Ulaştırma Bakanı Binali Yıldırım, 10. Ulaştırma Şurası’nda; “Bir ülkenin gelişimi için olmazsa olmaz şart; yatırım, ticaret ve ulaşım zincirinin sağlıklı çalışmasıdır. Sürdürülebilir kalkınma buna bağlıdır. İnsanımıza bulunduğu yerde ulaşamıyorsak, onun ayağına gidemiyorsak, insanları orada tutamayız. Bunu da kınayamayız. Yurdun her tarafında aynı seviyede ulaşım ve haberleşme altyapısını sağlamak, zenginlik merkezlerini Türkiye’nin her tarafına yaymak mecburiyetindeyiz. Bu da ancak gelişmiş ulaşım altyapısıyla olur.” diyerek ülkenin önünün ulaştırma ile açılacağını belirtti. Türkiye’nin 2023 ve 2050 yıllarına uzanan geleceğini planlarken, ulaştırma sektörünün içinde bulunduğu durumu dikkate almayan yaklaşımların başarıya ulaşma şansı bulunmayacaktır.
2010 yılı itibariyle yurtiçi yük taşıma miktarı yaklaşık 500 milyon tona ulaştı. Ortalama yıllık yüzde 5’lik bir ekonomik büyüme ile bu rakam 2023 yılında 860 milyon tonu bulacaktır. Tahminlere göre, 2050’ye gelindiğinde ise Türkiye’de yıllık taşınan yük miktarı 3,2 milyar ton olacaktır.
10. Ulaştırma Şurası’na göre, 2023 yılında demiryoluna yüzde 15’lik bir taşıma payı hedef olarak gösteriliriyor, Bu da yıllık 170 milyon ton yükün demiryoluyla taşınmasını ifade ediyor. 2050’de ise yüzde 20 payla yılda 600 milyon ton taşıma öngörülüyor. Bu taşıma miktarları hedefiyle bugüne göre, 2023’te demiryolları ile yapılan taşıma 7 misli, 2050’de 26 misli artacak demektir.
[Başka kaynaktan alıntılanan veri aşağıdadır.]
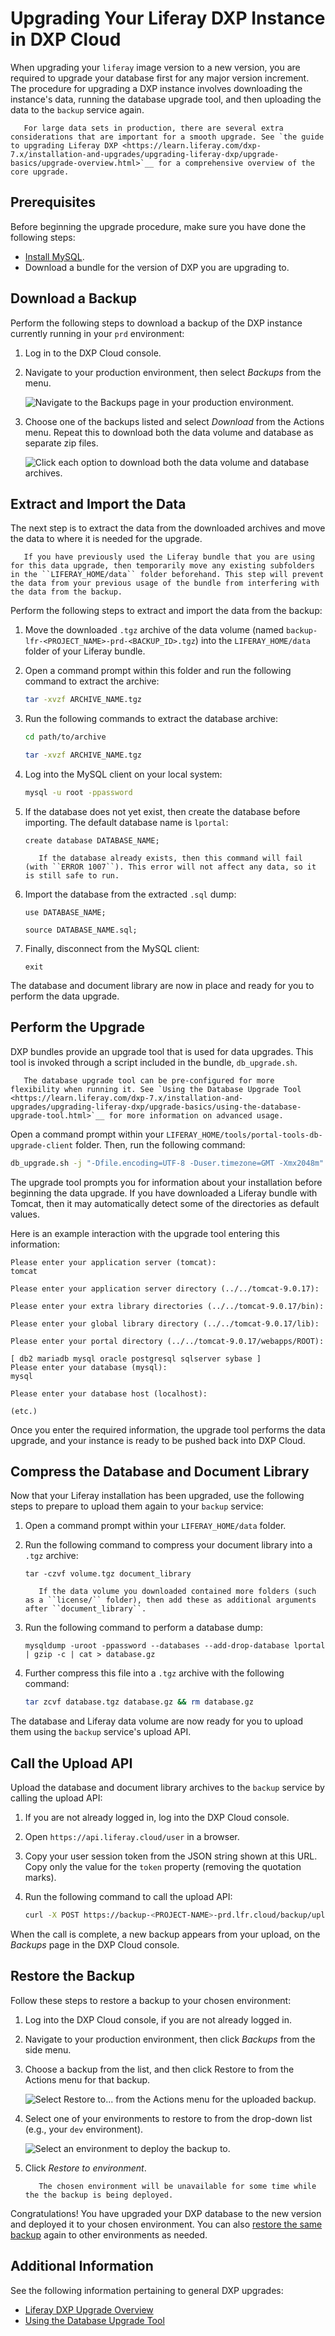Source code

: # Upgrading Your Liferay DXP Instance in DXP Cloud

When upgrading your `liferay` image version to a new version, you are required to upgrade your database first for any major version increment. The procedure for upgrading a DXP instance involves downloading the instance's data, running the database upgrade tool, and then uploading the data to the `backup` service again.

```note::
   For large data sets in production, there are several extra considerations that are important for a smooth upgrade. See `the guide to upgrading Liferay DXP <https://learn.liferay.com/dxp-7.x/installation-and-upgrades/upgrading-liferay-dxp/upgrade-basics/upgrade-overview.html>`__ for a comprehensive overview of the core upgrade.
```

## Prerequisites

Before beginning the upgrade procedure, make sure you have done the following steps:

* [Install MySQL](https://dev.mysql.com/doc/mysql-installation-excerpt/5.7/en/).
* Download a bundle for the version of DXP you are upgrading to.

## Download a Backup

Perform the following steps to download a backup of the DXP instance currently running in your `prd` environment:

1. Log in to the DXP Cloud console.

1. Navigate to your production environment, then select _Backups_ from the menu.

    ![Navigate to the Backups page in your production environment.](./upgrading-your-liferay-dxp-instance-in-dxp-cloud/images/01.png)

1. Choose one of the backups listed and select _Download_ from the Actions menu. Repeat this to download both the data volume and database as separate zip files.

    ![Click each option to download both the data volume and database archives.](./upgrading-your-liferay-dxp-instance-in-dxp-cloud/images/02.png)

## Extract and Import the Data

The next step is to extract the data from the downloaded archives and move the data to where it is needed for the upgrade.

```important::
   If you have previously used the Liferay bundle that you are using for this data upgrade, then temporarily move any existing subfolders in the ``LIFERAY_HOME/data`` folder beforehand. This step will prevent the data from your previous usage of the bundle from interfering with the data from the backup.
```

Perform the following steps to extract and import the data from the backup:

1. Move the downloaded `.tgz` archive of the data volume (named `backup-lfr-<PROJECT_NAME>-prd-<BACKUP_ID>.tgz`) into the `LIFERAY_HOME/data` folder of your Liferay bundle.

1. Open a command prompt within this folder and run the following command to extract the archive:

    ```bash
    tar -xvzf ARCHIVE_NAME.tgz
    ```

1. Run the following commands to extract the database archive:

    ```bash
    cd path/to/archive
    ```

    ```bash
    tar -xvzf ARCHIVE_NAME.tgz
    ```

1. Log into the MySQL client on your local system:

    ```bash
    mysql -u root -ppassword
    ```

1. If the database does not yet exist, then create the database before importing. The default database name is `lportal`:

    ```
    create database DATABASE_NAME;
    ```

    ```note::
       If the database already exists, then this command will fail (with ``ERROR 1007``). This error will not affect any data, so it is still safe to run.
    ```

1. Import the database from the extracted `.sql` dump:

    ```
    use DATABASE_NAME;
    ```

    ```
    source DATABASE_NAME.sql;
    ```

1. Finally, disconnect from the MySQL client:

    ```
    exit
    ```

The database and document library are now in place and ready for you to perform the data upgrade.

## Perform the Upgrade

DXP bundles provide an upgrade tool that is used for data upgrades. This tool is invoked through a script included in the bundle, `db_upgrade.sh`.

```note::
   The database upgrade tool can be pre-configured for more flexibility when running it. See `Using the Database Upgrade Tool <https://learn.liferay.com/dxp-7.x/installation-and-upgrades/upgrading-liferay-dxp/upgrade-basics/using-the-database-upgrade-tool.html>`__ for more information on advanced usage.
```

Open a command prompt within your `LIFERAY_HOME/tools/portal-tools-db-upgrade-client` folder. Then, run the following command:

```bash
db_upgrade.sh -j "-Dfile.encoding=UTF-8 -Duser.timezone=GMT -Xmx2048m" -l "output.log"
```

The upgrade tool prompts you for information about your installation before beginning the data upgrade. If you have downloaded a Liferay bundle with Tomcat, then it may automatically detect some of the directories as default values.

Here is an example interaction with the upgrade tool entering this information:

```
Please enter your application server (tomcat):
tomcat

Please enter your application server directory (../../tomcat-9.0.17):

Please enter your extra library directories (../../tomcat-9.0.17/bin):

Please enter your global library directory (../../tomcat-9.0.17/lib):

Please enter your portal directory (../../tomcat-9.0.17/webapps/ROOT):

[ db2 mariadb mysql oracle postgresql sqlserver sybase ]
Please enter your database (mysql):
mysql

Please enter your database host (localhost):

(etc.)
```

Once you enter the required information, the upgrade tool performs the data upgrade, and your instance is ready to be pushed back into DXP Cloud.

## Compress the Database and Document Library

Now that your Liferay installation has been upgraded, use the following steps to prepare to upload them again to your `backup` service:

1. Open a command prompt within your `LIFERAY_HOME/data` folder.

1. Run the following command to compress your document library into a `.tgz` archive:

    ```
    tar -czvf volume.tgz document_library
    ```

    ```important::
       If the data volume you downloaded contained more folders (such as a ``license/`` folder), then add these as additional arguments after ``document_library``.
    ```

1. Run the following command to perform a database dump:

    ```
    mysqldump -uroot -ppassword --databases --add-drop-database lportal | gzip -c | cat > database.gz
    ```

1. Further compress this file into a `.tgz` archive with the following command:

    ```bash
    tar zcvf database.tgz database.gz && rm database.gz
    ```

The database and Liferay data volume are now ready for you to upload them using the `backup` service's upload API.

## Call the Upload API

Upload the database and document library archives to the `backup` service by calling the upload API:

1. If you are not already logged in, log into the DXP Cloud console.

1. Open `https://api.liferay.cloud/user` in a browser.

1. Copy your user session token from the JSON string shown at this URL. Copy only the value for the `token` property (removing the quotation marks). 

1. Run the following command to call the upload API:

    ```bash
    curl -X POST https://backup-<PROJECT-NAME>-prd.lfr.cloud/backup/upload -H 'Content-Type: multipart/form-data' -H 'Authorization: Bearer <USER-TOKEN>' -F 'database=@/path/to/folder/database.tgz' -F 'volume=@/path/to/folder/volume.tgz'
    ```

When the call is complete, a new backup appears from your upload, on the _Backups_ page in the DXP Cloud console.

## Restore the Backup

Follow these steps to restore a backup to your chosen environment:

1. Log into the DXP Cloud console, if you are not already logged in.

1. Navigate to your production environment, then click _Backups_ from the side menu.

1. Choose a backup from the list, and then click Restore to from the Actions menu for that backup.

    ![Select Restore to... from the Actions menu for the uploaded backup.](./upgrading-your-liferay-dxp-instance-in-dxp-cloud/images/03.png)

1. Select one of your environments to restore to from the drop-down list (e.g., your `dev` environment).

    ![Select an environment to deploy the backup to.](./upgrading-your-liferay-dxp-instance-in-dxp-cloud/images/04.png)

1. Click _Restore to environment_.

    ```note::
       The chosen environment will be unavailable for some time while the the backup is being deployed.
    ```

Congratulations! You have upgraded your DXP database to the new version and deployed it to your chosen environment. You can also [restore the same backup](#restore-the-backup) again to other environments as needed.

## Additional Information

See the following information pertaining to general DXP upgrades:

* [Liferay DXP Upgrade Overview](https://learn.liferay.com/dxp-7.x/installation-and-upgrades/upgrading-liferay-dxp/upgrade-basics/upgrade-overview.html)
* [Using the Database Upgrade Tool](https://learn.liferay.com/dxp-7.x/installation-and-upgrades/upgrading-liferay-dxp/upgrade-basics/using-the-database-upgrade-tool.html)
Söz konusu hedeflere ulaşmak için demiryolu yatırımlarında önceliğin yük taşıma projelerine verilmesi gerekiyor.

 

Sektörün gözü TBMM’de 

Demiryollarına yönelik iki önemli yasanın çıkması bekleniyor. Bu yasalardan bir tanesinin altyapı ile yolcu ve yük taşımacılığını birbirinden ayıran “Demiryolu Çerçeve Yasası”, diğeri de TCDD'nin yeniden yapılandırılmasına yönelik bir yasadır. Serbestleşme ne kadar gecikirse, 2023 yılında demiryolu için hedeflenen miktarlara ulaşmak da o kadar zorlaşacaktır.
Sırası gelmişken burada “serbestleşme” kavramı üzerinde de durmak istiyoruz. Serbestleşme özelleştirme değildir. Serbestleşme, ihtiyaçların giderilmesi amacıyla  kaynakların en iyi (optimum) kullanılmasını sağlamak için devletin tekelinde bulunan mal veya hizmetlerin üretiminde devlet kısıtlarının kaldırılmasıdır. Yani bir tekel tarafından (genellikle devlet) mal veya hizmet üretim ve satışının diğer kişilere de açılmasıdır.
Dünyadaki yaklaşım, kaynakların en iyi (optimum) kullanılmasının serbest piyasa koşullarında sağlandığıdır. Dolayısıyla koşullar mevcutsa herhangi bir mal veya hizmetin üretilmesinin serbest piyasada rekabet koşullarında yapılmasına çalışılır. Bu nedenle “demiryolu taşımacılığında serbestleşmenin hemen şimdi yapılması gerekiyor”. Geciktikçe avantajlar kayboluyor. Hizmet, maliyet, kalite ve emniyet standartları mevcut yapıda hızla gelişmiyor. Tam işleyen bir piyasaya geçiş en az 4-5 yıl alacaktır.
Türkiye’nin demiryolu taşımacılığı sektörünün gelişmesine imkân tanınmalıdır. Bu süreç hızlandırılmazsa Türk demiryolu sektörü gelişemeyecektir. Türkiye’nin ekonomik gelişme hedefinin gerçekleşmesi, 2023 demiryolu hedefine ulaşması ile mümkün olacaktır.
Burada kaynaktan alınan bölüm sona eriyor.